WORK ITEM: Each line of the data below from the one holding "LOYtETBVFORyhRUCmK+t0QmElwc3DG28IUye8bcgm2JgHyuwrjrF0zTPyBWs1SlX" to the one holding "cGI4xJur3lPWOZMoNo2UU/fjAsuUJJcgMP1eTK2vKjAX2Psnm7TyGuOyYsVR0JRV", inclusive, is to be reproduced exactly; no other line belongs in the answer.
Segment Start: DATASET
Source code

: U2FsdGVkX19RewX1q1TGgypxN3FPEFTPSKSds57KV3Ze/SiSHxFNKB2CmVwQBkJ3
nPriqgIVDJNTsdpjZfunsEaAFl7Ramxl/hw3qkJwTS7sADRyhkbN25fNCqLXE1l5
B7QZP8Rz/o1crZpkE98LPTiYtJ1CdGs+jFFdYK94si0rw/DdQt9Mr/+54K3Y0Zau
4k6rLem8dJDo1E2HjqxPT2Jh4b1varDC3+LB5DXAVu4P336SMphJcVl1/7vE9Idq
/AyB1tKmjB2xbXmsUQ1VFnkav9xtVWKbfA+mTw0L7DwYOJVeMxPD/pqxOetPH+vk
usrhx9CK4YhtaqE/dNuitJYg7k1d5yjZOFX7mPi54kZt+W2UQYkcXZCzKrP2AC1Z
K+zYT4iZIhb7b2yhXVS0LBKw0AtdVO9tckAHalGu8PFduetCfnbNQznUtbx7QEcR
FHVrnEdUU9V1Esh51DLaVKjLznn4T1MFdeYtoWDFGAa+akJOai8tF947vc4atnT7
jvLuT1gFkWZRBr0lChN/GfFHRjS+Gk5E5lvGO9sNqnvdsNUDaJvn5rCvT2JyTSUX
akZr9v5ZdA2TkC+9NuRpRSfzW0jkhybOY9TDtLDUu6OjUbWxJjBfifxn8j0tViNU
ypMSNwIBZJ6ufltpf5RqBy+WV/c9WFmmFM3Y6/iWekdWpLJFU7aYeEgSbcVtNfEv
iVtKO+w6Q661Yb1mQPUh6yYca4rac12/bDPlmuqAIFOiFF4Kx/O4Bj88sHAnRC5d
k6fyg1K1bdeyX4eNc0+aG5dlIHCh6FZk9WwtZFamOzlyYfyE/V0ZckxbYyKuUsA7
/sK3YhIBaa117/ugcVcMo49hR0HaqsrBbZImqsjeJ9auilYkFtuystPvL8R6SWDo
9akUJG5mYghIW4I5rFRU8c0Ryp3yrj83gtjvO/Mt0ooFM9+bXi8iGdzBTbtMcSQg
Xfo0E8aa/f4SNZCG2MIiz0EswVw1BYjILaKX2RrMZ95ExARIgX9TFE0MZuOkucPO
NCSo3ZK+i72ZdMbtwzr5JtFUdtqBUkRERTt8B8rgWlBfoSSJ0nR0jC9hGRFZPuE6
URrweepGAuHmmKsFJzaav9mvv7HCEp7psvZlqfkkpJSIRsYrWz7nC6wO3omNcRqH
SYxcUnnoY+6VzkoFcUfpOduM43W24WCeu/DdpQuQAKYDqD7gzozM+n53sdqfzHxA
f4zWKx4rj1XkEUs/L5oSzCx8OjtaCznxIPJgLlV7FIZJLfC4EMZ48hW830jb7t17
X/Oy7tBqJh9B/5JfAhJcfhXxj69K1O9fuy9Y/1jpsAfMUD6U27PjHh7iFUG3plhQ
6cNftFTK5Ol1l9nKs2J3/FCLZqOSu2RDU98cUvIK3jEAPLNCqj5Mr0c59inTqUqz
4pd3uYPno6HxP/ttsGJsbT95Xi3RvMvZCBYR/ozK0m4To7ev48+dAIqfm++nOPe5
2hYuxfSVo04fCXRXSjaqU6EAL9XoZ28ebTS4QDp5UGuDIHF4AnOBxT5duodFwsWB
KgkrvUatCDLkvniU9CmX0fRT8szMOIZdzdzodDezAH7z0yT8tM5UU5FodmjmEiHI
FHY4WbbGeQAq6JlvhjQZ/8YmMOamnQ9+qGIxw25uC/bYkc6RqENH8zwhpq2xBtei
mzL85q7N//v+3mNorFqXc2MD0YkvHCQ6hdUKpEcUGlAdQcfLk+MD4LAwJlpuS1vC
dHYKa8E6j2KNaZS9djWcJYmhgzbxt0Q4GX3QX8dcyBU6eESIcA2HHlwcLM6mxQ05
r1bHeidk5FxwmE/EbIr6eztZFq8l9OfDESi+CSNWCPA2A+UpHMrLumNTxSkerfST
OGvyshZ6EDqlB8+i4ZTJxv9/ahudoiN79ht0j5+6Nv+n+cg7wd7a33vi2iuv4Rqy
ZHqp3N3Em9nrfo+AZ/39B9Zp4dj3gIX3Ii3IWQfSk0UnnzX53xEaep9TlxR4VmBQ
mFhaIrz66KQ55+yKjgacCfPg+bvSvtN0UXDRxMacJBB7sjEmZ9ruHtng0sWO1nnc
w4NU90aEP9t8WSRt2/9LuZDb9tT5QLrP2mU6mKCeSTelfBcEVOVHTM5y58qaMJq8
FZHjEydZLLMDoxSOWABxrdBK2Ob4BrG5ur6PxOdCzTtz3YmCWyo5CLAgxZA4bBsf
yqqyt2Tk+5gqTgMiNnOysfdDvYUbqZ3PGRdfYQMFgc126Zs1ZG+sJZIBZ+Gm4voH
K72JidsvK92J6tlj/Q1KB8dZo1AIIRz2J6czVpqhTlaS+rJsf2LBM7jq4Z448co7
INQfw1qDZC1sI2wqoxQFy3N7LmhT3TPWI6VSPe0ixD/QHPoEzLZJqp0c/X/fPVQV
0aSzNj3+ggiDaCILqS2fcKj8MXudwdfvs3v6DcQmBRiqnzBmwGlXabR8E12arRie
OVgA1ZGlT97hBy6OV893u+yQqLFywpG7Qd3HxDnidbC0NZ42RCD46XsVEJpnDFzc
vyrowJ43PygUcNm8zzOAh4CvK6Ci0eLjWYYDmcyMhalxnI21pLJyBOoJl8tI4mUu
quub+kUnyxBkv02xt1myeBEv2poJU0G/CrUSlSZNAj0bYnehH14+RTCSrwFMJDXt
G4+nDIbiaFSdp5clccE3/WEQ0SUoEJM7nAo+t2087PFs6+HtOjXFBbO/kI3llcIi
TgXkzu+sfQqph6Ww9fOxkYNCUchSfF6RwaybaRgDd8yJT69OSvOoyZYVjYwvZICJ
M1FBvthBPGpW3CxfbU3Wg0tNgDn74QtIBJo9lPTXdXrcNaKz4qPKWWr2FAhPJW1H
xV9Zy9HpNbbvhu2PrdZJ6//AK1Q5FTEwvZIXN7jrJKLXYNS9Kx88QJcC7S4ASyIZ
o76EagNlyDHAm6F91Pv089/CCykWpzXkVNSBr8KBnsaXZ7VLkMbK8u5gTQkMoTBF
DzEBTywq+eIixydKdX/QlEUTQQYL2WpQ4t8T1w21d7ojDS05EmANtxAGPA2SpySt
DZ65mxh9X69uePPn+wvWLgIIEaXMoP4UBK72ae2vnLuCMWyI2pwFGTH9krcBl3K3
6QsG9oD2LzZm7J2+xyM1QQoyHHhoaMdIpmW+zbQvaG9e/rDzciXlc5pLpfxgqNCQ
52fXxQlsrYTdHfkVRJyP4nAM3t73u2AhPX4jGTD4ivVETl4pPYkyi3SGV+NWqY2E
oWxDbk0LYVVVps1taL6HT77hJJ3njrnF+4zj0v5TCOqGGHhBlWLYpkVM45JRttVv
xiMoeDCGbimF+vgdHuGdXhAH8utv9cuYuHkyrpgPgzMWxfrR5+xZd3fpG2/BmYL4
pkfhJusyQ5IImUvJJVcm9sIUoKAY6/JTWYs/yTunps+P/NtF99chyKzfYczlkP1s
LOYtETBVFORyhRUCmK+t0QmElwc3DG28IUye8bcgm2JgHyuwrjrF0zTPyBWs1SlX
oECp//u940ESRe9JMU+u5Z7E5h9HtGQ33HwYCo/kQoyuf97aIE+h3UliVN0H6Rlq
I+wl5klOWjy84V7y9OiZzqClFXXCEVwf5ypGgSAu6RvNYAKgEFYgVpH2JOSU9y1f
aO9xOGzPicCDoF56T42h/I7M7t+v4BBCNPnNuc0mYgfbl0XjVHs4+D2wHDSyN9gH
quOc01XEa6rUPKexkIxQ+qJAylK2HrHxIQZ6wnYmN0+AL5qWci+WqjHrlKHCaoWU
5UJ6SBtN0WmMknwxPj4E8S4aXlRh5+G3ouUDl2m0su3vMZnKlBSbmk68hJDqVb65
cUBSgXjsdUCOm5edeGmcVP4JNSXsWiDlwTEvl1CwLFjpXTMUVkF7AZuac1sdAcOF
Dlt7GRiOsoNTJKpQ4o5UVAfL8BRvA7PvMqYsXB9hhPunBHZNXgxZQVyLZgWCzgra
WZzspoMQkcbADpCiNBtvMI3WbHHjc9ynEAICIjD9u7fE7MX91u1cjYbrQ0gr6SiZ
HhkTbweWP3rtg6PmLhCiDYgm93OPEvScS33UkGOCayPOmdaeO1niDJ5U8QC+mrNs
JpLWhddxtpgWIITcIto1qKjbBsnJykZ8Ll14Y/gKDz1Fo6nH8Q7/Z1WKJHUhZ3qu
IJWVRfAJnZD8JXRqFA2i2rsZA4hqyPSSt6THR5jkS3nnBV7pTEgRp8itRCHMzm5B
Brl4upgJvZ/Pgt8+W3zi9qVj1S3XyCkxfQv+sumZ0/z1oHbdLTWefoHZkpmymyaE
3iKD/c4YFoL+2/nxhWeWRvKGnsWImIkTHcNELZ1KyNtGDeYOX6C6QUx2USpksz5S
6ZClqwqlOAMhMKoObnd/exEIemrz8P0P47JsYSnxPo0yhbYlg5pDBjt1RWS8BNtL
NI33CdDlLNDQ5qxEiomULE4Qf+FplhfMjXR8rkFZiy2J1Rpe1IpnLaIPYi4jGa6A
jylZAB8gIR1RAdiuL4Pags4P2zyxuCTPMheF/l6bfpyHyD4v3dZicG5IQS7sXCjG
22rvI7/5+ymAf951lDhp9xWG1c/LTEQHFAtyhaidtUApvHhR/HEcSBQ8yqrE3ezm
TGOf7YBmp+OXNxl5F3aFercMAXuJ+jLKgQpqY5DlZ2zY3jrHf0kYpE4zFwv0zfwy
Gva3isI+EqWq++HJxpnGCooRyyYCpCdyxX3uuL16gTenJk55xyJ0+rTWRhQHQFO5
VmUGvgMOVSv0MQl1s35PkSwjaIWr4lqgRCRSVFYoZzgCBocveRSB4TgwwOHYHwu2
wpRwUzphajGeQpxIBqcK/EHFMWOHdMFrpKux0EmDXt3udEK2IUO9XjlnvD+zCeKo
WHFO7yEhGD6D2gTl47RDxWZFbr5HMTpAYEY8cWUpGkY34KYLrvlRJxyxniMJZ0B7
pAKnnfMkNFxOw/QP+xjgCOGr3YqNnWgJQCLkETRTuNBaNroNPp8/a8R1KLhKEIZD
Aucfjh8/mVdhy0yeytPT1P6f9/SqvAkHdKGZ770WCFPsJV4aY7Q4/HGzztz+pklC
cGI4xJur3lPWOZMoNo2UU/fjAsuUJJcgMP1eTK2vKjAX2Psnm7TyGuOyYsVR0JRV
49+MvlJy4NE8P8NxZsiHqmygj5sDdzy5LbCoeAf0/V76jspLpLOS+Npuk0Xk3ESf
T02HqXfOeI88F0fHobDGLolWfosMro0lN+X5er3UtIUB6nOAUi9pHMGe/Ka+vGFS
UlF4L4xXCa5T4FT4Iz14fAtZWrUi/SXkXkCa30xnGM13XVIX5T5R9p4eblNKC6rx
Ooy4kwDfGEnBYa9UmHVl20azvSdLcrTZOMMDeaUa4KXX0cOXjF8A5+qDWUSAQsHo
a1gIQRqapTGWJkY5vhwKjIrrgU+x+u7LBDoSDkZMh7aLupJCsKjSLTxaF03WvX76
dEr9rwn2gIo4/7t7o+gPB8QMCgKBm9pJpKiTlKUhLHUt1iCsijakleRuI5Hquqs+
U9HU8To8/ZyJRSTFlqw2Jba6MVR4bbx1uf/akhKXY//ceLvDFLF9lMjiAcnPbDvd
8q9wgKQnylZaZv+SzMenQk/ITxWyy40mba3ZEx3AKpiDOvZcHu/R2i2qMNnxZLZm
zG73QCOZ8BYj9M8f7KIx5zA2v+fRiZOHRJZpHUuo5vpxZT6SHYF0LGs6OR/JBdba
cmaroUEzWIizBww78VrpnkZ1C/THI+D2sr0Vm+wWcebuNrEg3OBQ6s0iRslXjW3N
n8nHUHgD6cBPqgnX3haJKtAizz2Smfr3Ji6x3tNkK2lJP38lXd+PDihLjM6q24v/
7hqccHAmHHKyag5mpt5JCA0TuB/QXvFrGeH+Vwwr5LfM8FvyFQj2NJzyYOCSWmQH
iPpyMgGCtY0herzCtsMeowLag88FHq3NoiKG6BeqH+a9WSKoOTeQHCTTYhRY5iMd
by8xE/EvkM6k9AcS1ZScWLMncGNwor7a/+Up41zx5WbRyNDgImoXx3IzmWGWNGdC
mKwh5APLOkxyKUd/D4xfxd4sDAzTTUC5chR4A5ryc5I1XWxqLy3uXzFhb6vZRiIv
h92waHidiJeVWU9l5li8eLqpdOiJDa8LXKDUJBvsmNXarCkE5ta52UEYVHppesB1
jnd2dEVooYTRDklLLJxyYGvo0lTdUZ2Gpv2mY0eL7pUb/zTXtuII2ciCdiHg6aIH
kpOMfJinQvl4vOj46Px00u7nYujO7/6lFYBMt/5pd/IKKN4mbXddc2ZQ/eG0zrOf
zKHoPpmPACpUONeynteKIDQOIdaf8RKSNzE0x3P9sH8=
Segment End: DATASET
SOLVED EXERCISE:
LOYtETBVFORyhRUCmK+t0QmElwc3DG28IUye8bcgm2JgHyuwrjrF0zTPyBWs1SlX
oECp//u940ESRe9JMU+u5Z7E5h9HtGQ33HwYCo/kQoyuf97aIE+h3UliVN0H6Rlq
I+wl5klOWjy84V7y9OiZzqClFXXCEVwf5ypGgSAu6RvNYAKgEFYgVpH2JOSU9y1f
aO9xOGzPicCDoF56T42h/I7M7t+v4BBCNPnNuc0mYgfbl0XjVHs4+D2wHDSyN9gH
quOc01XEa6rUPKexkIxQ+qJAylK2HrHxIQZ6wnYmN0+AL5qWci+WqjHrlKHCaoWU
5UJ6SBtN0WmMknwxPj4E8S4aXlRh5+G3ouUDl2m0su3vMZnKlBSbmk68hJDqVb65
cUBSgXjsdUCOm5edeGmcVP4JNSXsWiDlwTEvl1CwLFjpXTMUVkF7AZuac1sdAcOF
Dlt7GRiOsoNTJKpQ4o5UVAfL8BRvA7PvMqYsXB9hhPunBHZNXgxZQVyLZgWCzgra
WZzspoMQkcbADpCiNBtvMI3WbHHjc9ynEAICIjD9u7fE7MX91u1cjYbrQ0gr6SiZ
HhkTbweWP3rtg6PmLhCiDYgm93OPEvScS33UkGOCayPOmdaeO1niDJ5U8QC+mrNs
JpLWhddxtpgWIITcIto1qKjbBsnJykZ8Ll14Y/gKDz1Fo6nH8Q7/Z1WKJHUhZ3qu
IJWVRfAJnZD8JXRqFA2i2rsZA4hqyPSSt6THR5jkS3nnBV7pTEgRp8itRCHMzm5B
Brl4upgJvZ/Pgt8+W3zi9qVj1S3XyCkxfQv+sumZ0/z1oHbdLTWefoHZkpmymyaE
3iKD/c4YFoL+2/nxhWeWRvKGnsWImIkTHcNELZ1KyNtGDeYOX6C6QUx2USpksz5S
6ZClqwqlOAMhMKoObnd/exEIemrz8P0P47JsYSnxPo0yhbYlg5pDBjt1RWS8BNtL
NI33CdDlLNDQ5qxEiomULE4Qf+FplhfMjXR8rkFZiy2J1Rpe1IpnLaIPYi4jGa6A
jylZAB8gIR1RAdiuL4Pags4P2zyxuCTPMheF/l6bfpyHyD4v3dZicG5IQS7sXCjG
22rvI7/5+ymAf951lDhp9xWG1c/LTEQHFAtyhaidtUApvHhR/HEcSBQ8yqrE3ezm
TGOf7YBmp+OXNxl5F3aFercMAXuJ+jLKgQpqY5DlZ2zY3jrHf0kYpE4zFwv0zfwy
Gva3isI+EqWq++HJxpnGCooRyyYCpCdyxX3uuL16gTenJk55xyJ0+rTWRhQHQFO5
VmUGvgMOVSv0MQl1s35PkSwjaIWr4lqgRCRSVFYoZzgCBocveRSB4TgwwOHYHwu2
wpRwUzphajGeQpxIBqcK/EHFMWOHdMFrpKux0EmDXt3udEK2IUO9XjlnvD+zCeKo
WHFO7yEhGD6D2gTl47RDxWZFbr5HMTpAYEY8cWUpGkY34KYLrvlRJxyxniMJZ0B7
pAKnnfMkNFxOw/QP+xjgCOGr3YqNnWgJQCLkETRTuNBaNroNPp8/a8R1KLhKEIZD
Aucfjh8/mVdhy0yeytPT1P6f9/SqvAkHdKGZ770WCFPsJV4aY7Q4/HGzztz+pklC
cGI4xJur3lPWOZMoNo2UU/fjAsuUJJcgMP1eTK2vKjAX2Psnm7TyGuOyYsVR0JRV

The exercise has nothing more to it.